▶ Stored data
------------------------------------------------------------

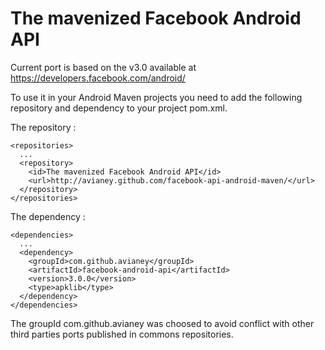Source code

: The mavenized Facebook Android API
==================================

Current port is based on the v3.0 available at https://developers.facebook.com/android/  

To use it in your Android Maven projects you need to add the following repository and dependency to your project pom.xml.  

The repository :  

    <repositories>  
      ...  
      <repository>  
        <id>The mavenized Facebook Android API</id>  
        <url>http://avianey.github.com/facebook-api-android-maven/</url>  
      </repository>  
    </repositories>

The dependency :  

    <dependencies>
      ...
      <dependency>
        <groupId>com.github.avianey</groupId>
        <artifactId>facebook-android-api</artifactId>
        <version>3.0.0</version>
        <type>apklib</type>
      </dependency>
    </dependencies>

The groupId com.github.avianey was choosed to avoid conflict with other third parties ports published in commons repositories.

------------------------------------------------------------

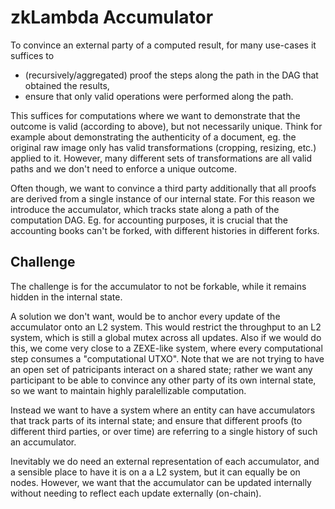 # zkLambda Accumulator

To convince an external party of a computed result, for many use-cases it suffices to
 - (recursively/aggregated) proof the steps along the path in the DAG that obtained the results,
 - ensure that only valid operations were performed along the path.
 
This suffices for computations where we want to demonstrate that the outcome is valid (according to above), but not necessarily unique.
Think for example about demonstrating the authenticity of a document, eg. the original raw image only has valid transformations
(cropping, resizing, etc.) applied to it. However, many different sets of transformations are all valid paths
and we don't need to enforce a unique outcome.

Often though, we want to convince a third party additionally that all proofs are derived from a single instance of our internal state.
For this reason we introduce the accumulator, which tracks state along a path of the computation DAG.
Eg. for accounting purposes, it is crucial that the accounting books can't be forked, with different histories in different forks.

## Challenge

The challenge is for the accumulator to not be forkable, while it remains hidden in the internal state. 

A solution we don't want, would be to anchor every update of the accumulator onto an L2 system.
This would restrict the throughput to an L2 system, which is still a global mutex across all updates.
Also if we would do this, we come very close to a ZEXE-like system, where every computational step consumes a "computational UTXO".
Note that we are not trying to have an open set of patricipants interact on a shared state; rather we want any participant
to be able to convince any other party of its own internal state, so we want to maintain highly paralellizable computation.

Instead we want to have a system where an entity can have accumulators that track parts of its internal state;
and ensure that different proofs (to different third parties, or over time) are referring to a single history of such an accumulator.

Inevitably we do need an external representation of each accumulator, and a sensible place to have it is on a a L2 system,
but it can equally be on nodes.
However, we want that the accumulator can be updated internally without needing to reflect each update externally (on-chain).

------------------------------------------------------------

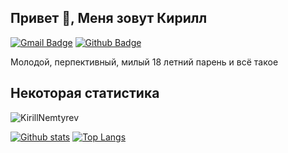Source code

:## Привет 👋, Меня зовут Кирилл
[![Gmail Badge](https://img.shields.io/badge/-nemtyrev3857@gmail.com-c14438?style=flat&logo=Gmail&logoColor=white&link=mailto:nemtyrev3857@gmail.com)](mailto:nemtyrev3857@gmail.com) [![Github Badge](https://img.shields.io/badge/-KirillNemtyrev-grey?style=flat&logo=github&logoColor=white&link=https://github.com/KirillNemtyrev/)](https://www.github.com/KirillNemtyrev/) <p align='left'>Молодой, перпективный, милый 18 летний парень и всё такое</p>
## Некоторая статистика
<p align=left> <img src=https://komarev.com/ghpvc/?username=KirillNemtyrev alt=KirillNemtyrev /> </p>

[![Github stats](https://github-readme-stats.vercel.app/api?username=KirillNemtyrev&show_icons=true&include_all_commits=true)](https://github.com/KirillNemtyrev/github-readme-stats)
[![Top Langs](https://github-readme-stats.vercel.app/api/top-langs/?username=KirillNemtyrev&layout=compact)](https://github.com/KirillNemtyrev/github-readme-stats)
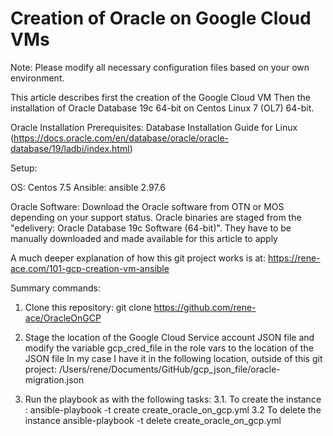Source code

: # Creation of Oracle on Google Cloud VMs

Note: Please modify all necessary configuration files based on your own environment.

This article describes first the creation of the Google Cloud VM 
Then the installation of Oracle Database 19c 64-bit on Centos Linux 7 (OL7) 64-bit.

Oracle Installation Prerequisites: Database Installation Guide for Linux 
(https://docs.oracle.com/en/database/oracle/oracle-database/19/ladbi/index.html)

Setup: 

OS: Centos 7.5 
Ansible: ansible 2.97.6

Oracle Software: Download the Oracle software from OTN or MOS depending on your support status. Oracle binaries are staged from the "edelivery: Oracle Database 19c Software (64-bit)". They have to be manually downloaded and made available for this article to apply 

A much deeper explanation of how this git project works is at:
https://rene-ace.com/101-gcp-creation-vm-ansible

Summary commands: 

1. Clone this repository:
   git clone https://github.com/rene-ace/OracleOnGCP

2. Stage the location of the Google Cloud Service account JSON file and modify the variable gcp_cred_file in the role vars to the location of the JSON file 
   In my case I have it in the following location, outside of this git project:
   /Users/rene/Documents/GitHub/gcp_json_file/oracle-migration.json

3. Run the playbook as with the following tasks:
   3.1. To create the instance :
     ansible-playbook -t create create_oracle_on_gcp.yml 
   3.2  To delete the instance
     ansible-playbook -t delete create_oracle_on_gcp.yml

------------------------------------------------------------

▶ What to do
Please say how many lines in the records contain the word "stats", and give only that number.

▶ Exercise output
2